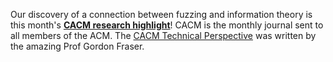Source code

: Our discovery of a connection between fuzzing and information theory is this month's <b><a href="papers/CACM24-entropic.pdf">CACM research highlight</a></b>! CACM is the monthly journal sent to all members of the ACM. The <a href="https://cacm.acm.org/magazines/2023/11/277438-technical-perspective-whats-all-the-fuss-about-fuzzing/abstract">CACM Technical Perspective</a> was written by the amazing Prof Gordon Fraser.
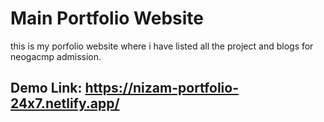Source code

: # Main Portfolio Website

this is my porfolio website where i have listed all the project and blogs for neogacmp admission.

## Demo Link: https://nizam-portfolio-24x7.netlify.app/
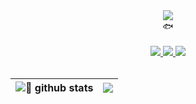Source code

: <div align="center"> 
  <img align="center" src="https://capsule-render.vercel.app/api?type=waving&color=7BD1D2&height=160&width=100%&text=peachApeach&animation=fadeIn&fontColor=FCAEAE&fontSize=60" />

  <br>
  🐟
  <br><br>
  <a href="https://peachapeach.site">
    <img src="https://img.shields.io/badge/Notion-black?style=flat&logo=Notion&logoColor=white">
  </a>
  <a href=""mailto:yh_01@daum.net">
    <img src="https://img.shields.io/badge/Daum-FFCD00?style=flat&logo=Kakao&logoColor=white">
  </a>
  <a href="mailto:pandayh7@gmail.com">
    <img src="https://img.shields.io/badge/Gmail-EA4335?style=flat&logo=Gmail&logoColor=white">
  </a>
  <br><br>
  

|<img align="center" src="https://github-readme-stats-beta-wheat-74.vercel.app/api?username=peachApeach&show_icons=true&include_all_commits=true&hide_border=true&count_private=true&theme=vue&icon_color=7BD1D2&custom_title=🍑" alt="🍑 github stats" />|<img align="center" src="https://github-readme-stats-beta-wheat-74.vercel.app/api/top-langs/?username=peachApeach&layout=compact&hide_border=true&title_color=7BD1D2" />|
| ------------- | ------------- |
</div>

---

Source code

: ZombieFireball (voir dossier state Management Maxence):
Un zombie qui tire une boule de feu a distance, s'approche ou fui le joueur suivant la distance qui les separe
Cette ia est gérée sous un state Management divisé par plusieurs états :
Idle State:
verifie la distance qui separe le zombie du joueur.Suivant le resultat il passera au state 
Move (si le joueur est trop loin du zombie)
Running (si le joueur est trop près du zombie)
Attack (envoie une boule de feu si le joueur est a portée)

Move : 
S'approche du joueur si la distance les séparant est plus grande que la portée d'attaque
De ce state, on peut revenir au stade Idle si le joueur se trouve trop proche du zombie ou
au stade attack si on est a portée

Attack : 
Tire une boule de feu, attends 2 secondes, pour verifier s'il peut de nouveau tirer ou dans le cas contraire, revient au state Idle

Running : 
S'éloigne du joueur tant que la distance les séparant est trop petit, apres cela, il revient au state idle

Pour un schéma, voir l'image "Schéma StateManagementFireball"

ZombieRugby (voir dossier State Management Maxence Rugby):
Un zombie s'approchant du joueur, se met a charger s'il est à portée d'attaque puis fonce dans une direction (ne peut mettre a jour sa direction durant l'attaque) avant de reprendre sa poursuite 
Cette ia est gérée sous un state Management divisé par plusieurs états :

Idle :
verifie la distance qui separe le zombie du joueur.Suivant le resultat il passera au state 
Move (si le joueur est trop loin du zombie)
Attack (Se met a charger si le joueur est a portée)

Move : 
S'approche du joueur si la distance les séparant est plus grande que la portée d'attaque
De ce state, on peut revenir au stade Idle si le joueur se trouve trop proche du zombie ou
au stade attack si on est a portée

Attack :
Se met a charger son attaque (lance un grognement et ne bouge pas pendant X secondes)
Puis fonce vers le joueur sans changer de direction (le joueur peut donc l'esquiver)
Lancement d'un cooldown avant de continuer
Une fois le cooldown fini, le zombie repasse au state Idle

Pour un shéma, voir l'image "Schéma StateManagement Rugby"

**WHAT YOU ARE ASKED TO DO:** Look above for the line with "Puis fonce vers" and the line with "Pour un shéma, voir"; transcribe both and all lines in between, exactly, and nothing else.

**OUTPUT BELOW:**
Puis fonce vers le joueur sans changer de direction (le joueur peut donc l'esquiver)
Lancement d'un cooldown avant de continuer
Une fois le cooldown fini, le zombie repasse au state Idle

Pour un shéma, voir l'image "Schéma StateManagement Rugby"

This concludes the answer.